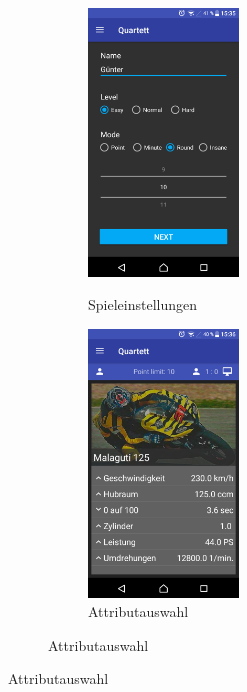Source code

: \documentclass{scrartcl}
\begin{document}
\begin{figure}[!ht]
\begin{figure}[!ht]
\begin{figure}
  \centering
  \begin{minipage}{0.45\textwidth}
    \centering
    \includegraphics[width=4cm]{img/game_settings.png}
    \caption{Spieleinstellungen}
  \end{minipage}
  \hfill
  \begin{minipage}{0.45\textwidth}
    \centering
    \includegraphics[width=4cm]{img/game_attributes.png}
    \caption{Attributauswahl}
  \end{minipage}
\end{figure}


\end{figure}
\end{figure}
\end{document}
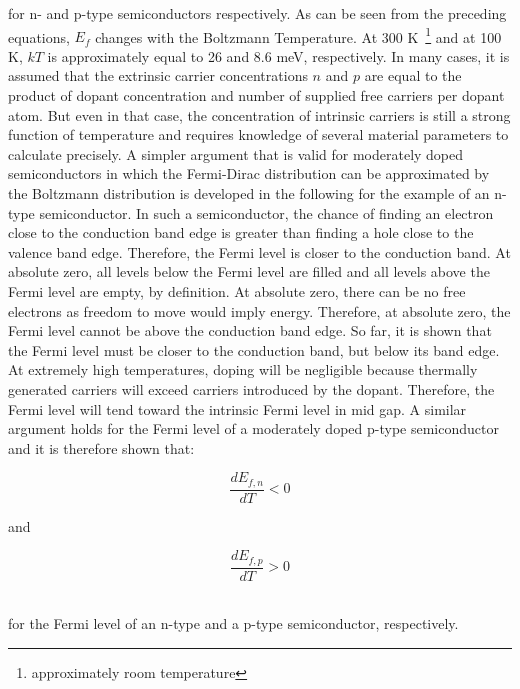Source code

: for n- and p-type semiconductors respectively. As can be seen from the preceding equations, $E_{f}$ changes with the Boltzmann Temperature. At 300 K~\footnote{approximately room temperature} and at 100 K, $kT$ is approximately equal to 26 and 8.6 meV, respectively. In many cases, it is assumed that the extrinsic carrier concentrations $n$ and $p$ are equal to the product of dopant concentration and number of supplied free carriers per dopant atom. But even in that case, the concentration of intrinsic carriers is still a strong function of temperature and requires knowledge of several material parameters to calculate precisely. A simpler argument that is valid for moderately doped semiconductors in which the Fermi-Dirac distribution can be approximated by the Boltzmann distribution is developed in the following for the example of an n-type semiconductor. In such a semiconductor, the chance of finding an electron close to the conduction band edge is greater than finding a hole close to the valence band edge. Therefore, the Fermi level is closer to the conduction band. At absolute zero, all levels below the Fermi level are filled and all levels above the Fermi level are empty, by definition. At absolute zero, there can be no free electrons as freedom to move would imply energy. Therefore, at absolute zero, the Fermi level cannot be above the conduction band edge. So far, it is shown that the Fermi level must be closer to the conduction band, but below its band edge. At extremely high temperatures, doping will be negligible because thermally generated carriers will exceed carriers introduced by the dopant. Therefore, the Fermi level will tend toward the intrinsic Fermi level in mid gap. A similar argument holds for the Fermi level of a moderately doped p-type semiconductor and it is therefore shown that:\\[5pt]
\begin{minipage}[c]{0.4\textwidth}
	\begin{equation}
	\frac{dE_{f,n}}{dT} < 0
	\end{equation}
\end{minipage}	
\hfill
and
\hfill
\begin{minipage}[c]{0.4\textwidth}
	\begin{equation}
	\frac{dE_{f,p}}{dT} > 0
	\end{equation}
\end{minipage}\\[10pt]
for the Fermi level of an n-type and a p-type semiconductor, respectively.
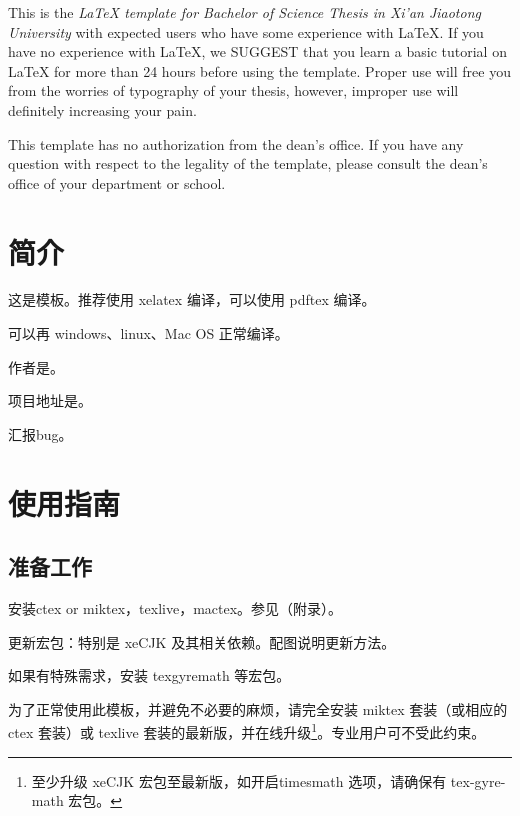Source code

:\documentclass[%
               print, 
              ]{xjtubsc}
\begin{document}

\begin{abstracten} %

This is the \emph{\LaTeX{} template for Bachelor of Science Thesis in Xi'an Jiaotong University} with expected users who have some experience with \LaTeX{}. If you have no experience with \LaTeX{}, we SUGGEST that you learn a basic tutorial on \LaTeX{} for more than 24 hours before using the template. Proper use will free you from the worries of typography of your thesis, however, improper use will definitely increasing your pain.

This template has no authorization from the dean's office. If you have any question with respect to the legality of the template, please consult the dean's office of your department or school.

\end{abstracten}


\tableofcontents %


\mainmatter


\section{简介}
这是模板。推荐使用 xelatex 编译，可以使用 pdftex 编译。

可以再 windows、linux、Mac OS 正常编译。

作者是。

项目地址是。

汇报bug。

\section{使用指南}
\subsection{准备工作}

安装ctex or miktex，texlive，mactex。参见（附录）。

更新宏包：特别是 xeCJK 及其相关依赖。配图说明更新方法。

如果有特殊需求，安装 texgyremath 等宏包。 

为了正常使用此模板，并避免不必要的麻烦，请完全安装 miktex 套装（或相应的 ctex 套装）或 texlive 套装的最新版，并在线升级\footnote{至少升级 xeCJK 宏包至最新版，如开启timesmath 选项，请确保有 tex-gyre-math 宏包。}。专业用户可不受此约束。
\end{document}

⁂

• Exercise instructions
Retype all the entries exactly; drop the pictures.

• Solution to this task
Source code

: \documentclass{scrartcl}
\begin{document}
\begin{figure}[!ht]
\begin{figure}[!ht]
\begin{figure}
  \centering
  \begin{minipage}{0.45\textwidth}
    \centering
    \includegraphics[width=4cm]{img/game_settings.png}
    \caption{Spieleinstellungen}
  \end{minipage}
  \hfill
  \begin{minipage}{0.45\textwidth}
    \centering
    \includegraphics[width=4cm]{img/game_attributes.png}
    \caption{Attributauswahl}
  \end{minipage}
\end{figure}


\end{figure}
\end{figure}
\end{document}
Source code

: for n- and p-type semiconductors respectively. As can be seen from the preceding equations, $E_{f}$ changes with the Boltzmann Temperature. At 300 K~\footnote{approximately room temperature} and at 100 K, $kT$ is approximately equal to 26 and 8.6 meV, respectively. In many cases, it is assumed that the extrinsic carrier concentrations $n$ and $p$ are equal to the product of dopant concentration and number of supplied free carriers per dopant atom. But even in that case, the concentration of intrinsic carriers is still a strong function of temperature and requires knowledge of several material parameters to calculate precisely. A simpler argument that is valid for moderately doped semiconductors in which the Fermi-Dirac distribution can be approximated by the Boltzmann distribution is developed in the following for the example of an n-type semiconductor. In such a semiconductor, the chance of finding an electron close to the conduction band edge is greater than finding a hole close to the valence band edge. Therefore, the Fermi level is closer to the conduction band. At absolute zero, all levels below the Fermi level are filled and all levels above the Fermi level are empty, by definition. At absolute zero, there can be no free electrons as freedom to move would imply energy. Therefore, at absolute zero, the Fermi level cannot be above the conduction band edge. So far, it is shown that the Fermi level must be closer to the conduction band, but below its band edge. At extremely high temperatures, doping will be negligible because thermally generated carriers will exceed carriers introduced by the dopant. Therefore, the Fermi level will tend toward the intrinsic Fermi level in mid gap. A similar argument holds for the Fermi level of a moderately doped p-type semiconductor and it is therefore shown that:\\[5pt]
\begin{minipage}[c]{0.4\textwidth}
	\begin{equation}
	\frac{dE_{f,n}}{dT} < 0
	\end{equation}
\end{minipage}	
\hfill
and
\hfill
\begin{minipage}[c]{0.4\textwidth}
	\begin{equation}
	\frac{dE_{f,p}}{dT} > 0
	\end{equation}
\end{minipage}\\[10pt]
for the Fermi level of an n-type and a p-type semiconductor, respectively.
Source code

:\documentclass[%
               print, 
              ]{xjtubsc}
\begin{document}

\begin{abstracten} %

This is the \emph{\LaTeX{} template for Bachelor of Science Thesis in Xi'an Jiaotong University} with expected users who have some experience with \LaTeX{}. If you have no experience with \LaTeX{}, we SUGGEST that you learn a basic tutorial on \LaTeX{} for more than 24 hours before using the template. Proper use will free you from the worries of typography of your thesis, however, improper use will definitely increasing your pain.

This template has no authorization from the dean's office. If you have any question with respect to the legality of the template, please consult the dean's office of your department or school.

\end{abstracten}


\tableofcontents %


\mainmatter


\section{简介}
这是模板。推荐使用 xelatex 编译，可以使用 pdftex 编译。

可以再 windows、linux、Mac OS 正常编译。

作者是。

项目地址是。

汇报bug。

\section{使用指南}
\subsection{准备工作}

安装ctex or miktex，texlive，mactex。参见（附录）。

更新宏包：特别是 xeCJK 及其相关依赖。配图说明更新方法。

如果有特殊需求，安装 texgyremath 等宏包。 

为了正常使用此模板，并避免不必要的麻烦，请完全安装 miktex 套装（或相应的 ctex 套装）或 texlive 套装的最新版，并在线升级\footnote{至少升级 xeCJK 宏包至最新版，如开启timesmath 选项，请确保有 tex-gyre-math 宏包。}。专业用户可不受此约束。
\end{document}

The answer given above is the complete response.